▶ Problem to solve:
Scan the lines below for "Directory" and copy the matches.

Document images with source code:
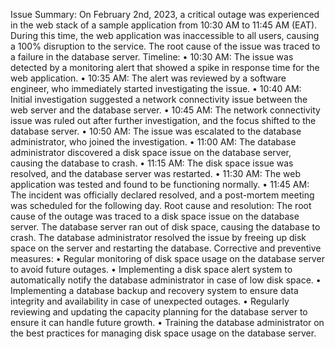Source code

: Issue Summary: On February 2nd, 2023, a critical outage was experienced in the web stack of a sample application from 10:30 AM to 11:45 AM (EAT). During this time, the web application was inaccessible to all users, causing a 100% disruption to the service. The root cause of the issue was traced to a failure in the database server.
Timeline:
•	10:30 AM: The issue was detected by a monitoring alert that showed a spike in response time for the web application.
•	10:35 AM: The alert was reviewed by a software engineer, who immediately started investigating the issue.
•	10:40 AM: Initial investigation suggested a network connectivity issue between the web server and the database server.
•	10:45 AM: The network connectivity issue was ruled out after further investigation, and the focus shifted to the database server.
•	10:50 AM: The issue was escalated to the database administrator, who joined the investigation.
•	11:00 AM: The database administrator discovered a disk space issue on the database server, causing the database to crash.
•	11:15 AM: The disk space issue was resolved, and the database server was restarted.
•	11:30 AM: The web application was tested and found to be functioning normally.
•	11:45 AM: The incident was officially declared resolved, and a post-mortem meeting was scheduled for the following day.
Root cause and resolution: The root cause of the outage was traced to a disk space issue on the database server. The database server ran out of disk space, causing the database to crash. The database administrator resolved the issue by freeing up disk space on the server and restarting the database.
Corrective and preventive measures:
•	Regular monitoring of disk space usage on the database server to avoid future outages.
•	Implementing a disk space alert system to automatically notify the database administrator in case of low disk space.
•	Implementing a database backup and recovery system to ensure data integrity and availability in case of unexpected outages.
•	Regularly reviewing and updating the capacity planning for the database server to ensure it can handle future growth.
•	Training the database administrator on the best practices for managing disk space usage on the database server.
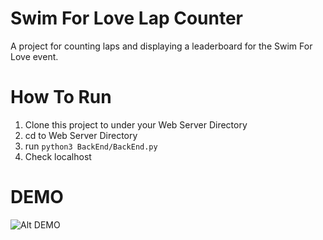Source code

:# Swim For Love Lap Counter

A project for counting laps and displaying a leaderboard for the Swim For Love event.


# How To Run

1. Clone this project to under your Web Server Directory
2. cd to Web Server Directory
3. run `python3 BackEnd/BackEnd.py`
4. Check localhost

# DEMO
![Alt DEMO](https://github.com/Smart-Campus-Environment/Swim-For-Love-Project/README_RESOURCES/DEMO.gif)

▶ Written answer:
1. Clone this project to under your Web Server Directory
2. cd to Web Server Directory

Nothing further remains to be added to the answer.